[[ Given data, beginning ]]

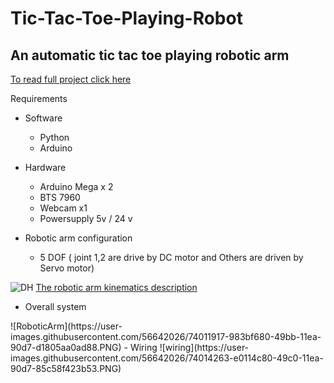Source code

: # Tic-Tac-Toe-Playing-Robot
## An automatic tic tac toe playing robotic arm
[To read full project click here](https://drive.google.com/file/d/1yrf8xU4mUpIAqjrlPP5hcFtp_RU5xsfe/view)

Requirements

- Software
  - Python
  - Arduino
- Hardware
  - Arduino Mega x 2
  - BTS 7960
  - Webcam x1
  - Powersupply 5v / 24 v

- Robotic arm configuration
  - 5 DOF ( joint 1,2 are drive by DC motor and Others are driven by Servo motor)
  <AN EMPTY LINE>
![DH](https://user-images.githubusercontent.com/56642026/74012906-e7832680-49bd-11ea-9a3e-02688e06c226.PNG)
[The robotic arm kinematics description](https://github.com/PatornJantara/robot-manipulator-kinematics-sim)
<AN EMPTY LINE>
<AN EMPTY LINE>
- Overall system
<AN EMPTY LINE>
![RoboticArm](https://user-images.githubusercontent.com/56642026/74011917-983bf680-49bb-11ea-90d7-d1805aa0ad88.PNG)
<AN EMPTY LINE>
 <AN EMPTY LINE>
- Wiring
<AN EMPTY LINE>
![wiring](https://user-images.githubusercontent.com/56642026/74014263-e0114c80-49c0-11ea-90d7-85c58f423b53.PNG)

[[ Given data, end ]]

## Task requirements
Search the entries above for "githubusercontent". Return every line that has it.

## The completed task
![DH](https://user-images.githubusercontent.com/56642026/74012906-e7832680-49bd-11ea-9a3e-02688e06c226.PNG)
![RoboticArm](https://user-images.githubusercontent.com/56642026/74011917-983bf680-49bb-11ea-90d7-d1805aa0ad88.PNG)
![wiring](https://user-images.githubusercontent.com/56642026/74014263-e0114c80-49c0-11ea-90d7-85c58f423b53.PNG)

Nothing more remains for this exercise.